*Work to be completed:* The response must consist of the lines below from the one with "new books etc." through the one with "was also Sanskritised.", exactly as they appear and with both ends kept.

*Record excerpts:*
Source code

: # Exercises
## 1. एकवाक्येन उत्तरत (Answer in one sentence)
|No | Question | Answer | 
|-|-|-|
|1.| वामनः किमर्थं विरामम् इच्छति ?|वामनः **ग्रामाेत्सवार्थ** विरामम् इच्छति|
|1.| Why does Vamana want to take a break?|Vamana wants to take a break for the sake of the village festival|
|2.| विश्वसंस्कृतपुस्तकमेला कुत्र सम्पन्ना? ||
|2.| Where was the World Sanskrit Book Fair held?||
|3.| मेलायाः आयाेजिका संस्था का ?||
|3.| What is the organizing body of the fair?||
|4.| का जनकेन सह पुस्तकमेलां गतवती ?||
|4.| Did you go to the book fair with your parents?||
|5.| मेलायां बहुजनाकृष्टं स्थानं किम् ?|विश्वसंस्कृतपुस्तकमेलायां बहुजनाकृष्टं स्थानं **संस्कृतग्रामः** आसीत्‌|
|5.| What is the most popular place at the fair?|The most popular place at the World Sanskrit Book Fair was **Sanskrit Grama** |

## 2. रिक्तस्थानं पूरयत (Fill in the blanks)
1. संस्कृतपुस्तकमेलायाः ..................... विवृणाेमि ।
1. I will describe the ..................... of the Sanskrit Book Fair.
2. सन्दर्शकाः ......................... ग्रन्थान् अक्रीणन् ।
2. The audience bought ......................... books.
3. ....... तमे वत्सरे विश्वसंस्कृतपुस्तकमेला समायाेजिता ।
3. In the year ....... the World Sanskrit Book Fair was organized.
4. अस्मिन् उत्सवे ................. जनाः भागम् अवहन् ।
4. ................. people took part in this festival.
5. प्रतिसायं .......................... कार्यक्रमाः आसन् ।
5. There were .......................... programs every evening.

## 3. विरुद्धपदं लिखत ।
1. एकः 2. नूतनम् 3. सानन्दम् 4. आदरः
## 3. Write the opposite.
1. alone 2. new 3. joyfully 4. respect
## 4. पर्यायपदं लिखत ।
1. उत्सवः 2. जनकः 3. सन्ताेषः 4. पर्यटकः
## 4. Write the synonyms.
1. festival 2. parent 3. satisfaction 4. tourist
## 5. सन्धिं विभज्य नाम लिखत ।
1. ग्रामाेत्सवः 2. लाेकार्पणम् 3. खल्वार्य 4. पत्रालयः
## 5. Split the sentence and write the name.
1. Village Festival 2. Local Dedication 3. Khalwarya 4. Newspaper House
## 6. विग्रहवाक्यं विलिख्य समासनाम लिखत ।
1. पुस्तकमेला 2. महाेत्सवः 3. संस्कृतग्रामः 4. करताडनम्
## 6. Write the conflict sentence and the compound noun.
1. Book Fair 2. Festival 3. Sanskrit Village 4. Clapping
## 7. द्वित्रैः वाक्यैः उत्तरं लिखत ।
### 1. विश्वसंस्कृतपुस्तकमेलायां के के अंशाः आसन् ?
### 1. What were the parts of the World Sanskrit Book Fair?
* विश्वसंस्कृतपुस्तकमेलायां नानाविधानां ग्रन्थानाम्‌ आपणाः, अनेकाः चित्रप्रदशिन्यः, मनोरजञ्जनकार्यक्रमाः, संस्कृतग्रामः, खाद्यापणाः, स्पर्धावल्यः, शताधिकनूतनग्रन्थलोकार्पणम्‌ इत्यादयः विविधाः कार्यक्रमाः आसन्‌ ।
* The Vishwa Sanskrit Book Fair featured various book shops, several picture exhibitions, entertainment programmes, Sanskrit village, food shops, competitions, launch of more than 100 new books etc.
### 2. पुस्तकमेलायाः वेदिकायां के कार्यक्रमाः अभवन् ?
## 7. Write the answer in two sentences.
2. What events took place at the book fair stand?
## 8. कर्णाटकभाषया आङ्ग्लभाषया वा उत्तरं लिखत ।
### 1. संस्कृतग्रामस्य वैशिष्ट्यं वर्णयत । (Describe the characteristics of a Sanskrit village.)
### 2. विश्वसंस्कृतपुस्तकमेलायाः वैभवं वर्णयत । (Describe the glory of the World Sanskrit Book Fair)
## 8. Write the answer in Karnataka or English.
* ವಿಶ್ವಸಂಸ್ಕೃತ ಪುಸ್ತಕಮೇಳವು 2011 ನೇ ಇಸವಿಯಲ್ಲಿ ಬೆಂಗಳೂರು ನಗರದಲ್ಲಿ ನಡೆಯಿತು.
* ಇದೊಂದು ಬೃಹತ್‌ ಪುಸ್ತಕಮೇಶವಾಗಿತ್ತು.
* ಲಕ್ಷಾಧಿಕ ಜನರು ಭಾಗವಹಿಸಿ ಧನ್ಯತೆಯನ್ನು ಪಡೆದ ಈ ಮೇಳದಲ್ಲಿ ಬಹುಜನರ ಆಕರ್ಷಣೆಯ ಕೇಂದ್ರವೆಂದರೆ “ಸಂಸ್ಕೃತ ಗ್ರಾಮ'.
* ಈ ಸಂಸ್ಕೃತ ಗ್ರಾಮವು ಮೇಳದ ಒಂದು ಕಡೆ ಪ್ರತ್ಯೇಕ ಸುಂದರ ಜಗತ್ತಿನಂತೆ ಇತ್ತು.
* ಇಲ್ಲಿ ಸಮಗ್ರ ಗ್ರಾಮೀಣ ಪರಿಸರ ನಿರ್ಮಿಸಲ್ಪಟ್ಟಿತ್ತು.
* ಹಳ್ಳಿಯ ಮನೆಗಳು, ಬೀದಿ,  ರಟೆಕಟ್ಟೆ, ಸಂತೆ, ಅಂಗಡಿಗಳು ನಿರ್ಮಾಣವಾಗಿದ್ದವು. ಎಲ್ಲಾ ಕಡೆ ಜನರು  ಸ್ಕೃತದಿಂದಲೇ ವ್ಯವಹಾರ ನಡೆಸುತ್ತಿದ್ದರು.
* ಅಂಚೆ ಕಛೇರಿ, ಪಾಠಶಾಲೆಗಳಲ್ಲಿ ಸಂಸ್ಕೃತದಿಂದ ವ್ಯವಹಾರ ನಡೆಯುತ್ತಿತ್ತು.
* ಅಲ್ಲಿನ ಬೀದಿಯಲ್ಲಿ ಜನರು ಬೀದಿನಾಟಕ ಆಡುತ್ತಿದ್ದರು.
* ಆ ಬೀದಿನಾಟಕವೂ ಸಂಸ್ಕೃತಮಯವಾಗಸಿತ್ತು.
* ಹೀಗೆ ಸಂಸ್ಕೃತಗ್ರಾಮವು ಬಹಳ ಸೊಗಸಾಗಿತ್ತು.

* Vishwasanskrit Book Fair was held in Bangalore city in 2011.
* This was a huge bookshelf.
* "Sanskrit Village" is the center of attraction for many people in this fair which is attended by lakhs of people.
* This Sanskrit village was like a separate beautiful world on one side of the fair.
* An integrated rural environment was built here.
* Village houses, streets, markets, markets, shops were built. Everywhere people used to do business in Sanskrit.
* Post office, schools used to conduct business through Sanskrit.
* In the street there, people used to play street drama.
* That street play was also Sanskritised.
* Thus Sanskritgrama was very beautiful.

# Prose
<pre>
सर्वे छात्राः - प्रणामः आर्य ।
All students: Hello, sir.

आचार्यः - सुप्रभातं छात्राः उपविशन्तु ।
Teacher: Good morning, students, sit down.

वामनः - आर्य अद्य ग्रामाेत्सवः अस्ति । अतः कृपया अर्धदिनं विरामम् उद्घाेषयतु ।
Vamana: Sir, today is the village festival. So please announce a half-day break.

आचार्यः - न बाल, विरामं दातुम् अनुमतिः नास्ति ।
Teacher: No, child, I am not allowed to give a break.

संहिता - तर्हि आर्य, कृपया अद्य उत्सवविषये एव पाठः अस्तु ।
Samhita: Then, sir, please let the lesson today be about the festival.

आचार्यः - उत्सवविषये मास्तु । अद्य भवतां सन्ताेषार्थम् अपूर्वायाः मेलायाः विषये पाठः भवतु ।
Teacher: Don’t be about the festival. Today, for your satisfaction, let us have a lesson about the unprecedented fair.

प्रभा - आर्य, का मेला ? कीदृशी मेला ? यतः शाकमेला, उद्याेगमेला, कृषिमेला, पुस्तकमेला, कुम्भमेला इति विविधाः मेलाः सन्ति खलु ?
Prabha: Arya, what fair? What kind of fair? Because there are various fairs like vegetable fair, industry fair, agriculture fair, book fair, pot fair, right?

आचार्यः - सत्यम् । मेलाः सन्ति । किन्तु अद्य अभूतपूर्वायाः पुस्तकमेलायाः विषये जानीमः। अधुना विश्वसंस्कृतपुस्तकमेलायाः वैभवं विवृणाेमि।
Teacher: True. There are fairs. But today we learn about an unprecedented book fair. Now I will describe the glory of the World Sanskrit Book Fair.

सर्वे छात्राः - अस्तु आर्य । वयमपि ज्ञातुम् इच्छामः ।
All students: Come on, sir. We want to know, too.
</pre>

*Task solution:*
* The Vishwa Sanskrit Book Fair featured various book shops, several picture exhibitions, entertainment programmes, Sanskrit village, food shops, competitions, launch of more than 100 new books etc.
### 2. पुस्तकमेलायाः वेदिकायां के कार्यक्रमाः अभवन् ?
## 7. Write the answer in two sentences.
2. What events took place at the book fair stand?
## 8. कर्णाटकभाषया आङ्ग्लभाषया वा उत्तरं लिखत ।
### 1. संस्कृतग्रामस्य वैशिष्ट्यं वर्णयत । (Describe the characteristics of a Sanskrit village.)
### 2. विश्वसंस्कृतपुस्तकमेलायाः वैभवं वर्णयत । (Describe the glory of the World Sanskrit Book Fair)
## 8. Write the answer in Karnataka or English.
* ವಿಶ್ವಸಂಸ್ಕೃತ ಪುಸ್ತಕಮೇಳವು 2011 ನೇ ಇಸವಿಯಲ್ಲಿ ಬೆಂಗಳೂರು ನಗರದಲ್ಲಿ ನಡೆಯಿತು.
* ಇದೊಂದು ಬೃಹತ್‌ ಪುಸ್ತಕಮೇಶವಾಗಿತ್ತು.
* ಲಕ್ಷಾಧಿಕ ಜನರು ಭಾಗವಹಿಸಿ ಧನ್ಯತೆಯನ್ನು ಪಡೆದ ಈ ಮೇಳದಲ್ಲಿ ಬಹುಜನರ ಆಕರ್ಷಣೆಯ ಕೇಂದ್ರವೆಂದರೆ “ಸಂಸ್ಕೃತ ಗ್ರಾಮ'.
* ಈ ಸಂಸ್ಕೃತ ಗ್ರಾಮವು ಮೇಳದ ಒಂದು ಕಡೆ ಪ್ರತ್ಯೇಕ ಸುಂದರ ಜಗತ್ತಿನಂತೆ ಇತ್ತು.
* ಇಲ್ಲಿ ಸಮಗ್ರ ಗ್ರಾಮೀಣ ಪರಿಸರ ನಿರ್ಮಿಸಲ್ಪಟ್ಟಿತ್ತು.
* ಹಳ್ಳಿಯ ಮನೆಗಳು, ಬೀದಿ,  ರಟೆಕಟ್ಟೆ, ಸಂತೆ, ಅಂಗಡಿಗಳು ನಿರ್ಮಾಣವಾಗಿದ್ದವು. ಎಲ್ಲಾ ಕಡೆ ಜನರು  ಸ್ಕೃತದಿಂದಲೇ ವ್ಯವಹಾರ ನಡೆಸುತ್ತಿದ್ದರು.
* ಅಂಚೆ ಕಛೇರಿ, ಪಾಠಶಾಲೆಗಳಲ್ಲಿ ಸಂಸ್ಕೃತದಿಂದ ವ್ಯವಹಾರ ನಡೆಯುತ್ತಿತ್ತು.
* ಅಲ್ಲಿನ ಬೀದಿಯಲ್ಲಿ ಜನರು ಬೀದಿನಾಟಕ ಆಡುತ್ತಿದ್ದರು.
* ಆ ಬೀದಿನಾಟಕವೂ ಸಂಸ್ಕೃತಮಯವಾಗಸಿತ್ತು.
* ಹೀಗೆ ಸಂಸ್ಕೃತಗ್ರಾಮವು ಬಹಳ ಸೊಗಸಾಗಿತ್ತು.

* Vishwasanskrit Book Fair was held in Bangalore city in 2011.
* This was a huge bookshelf.
* "Sanskrit Village" is the center of attraction for many people in this fair which is attended by lakhs of people.
* This Sanskrit village was like a separate beautiful world on one side of the fair.
* An integrated rural environment was built here.
* Village houses, streets, markets, markets, shops were built. Everywhere people used to do business in Sanskrit.
* Post office, schools used to conduct business through Sanskrit.
* In the street there, people used to play street drama.
* That street play was also Sanskritised.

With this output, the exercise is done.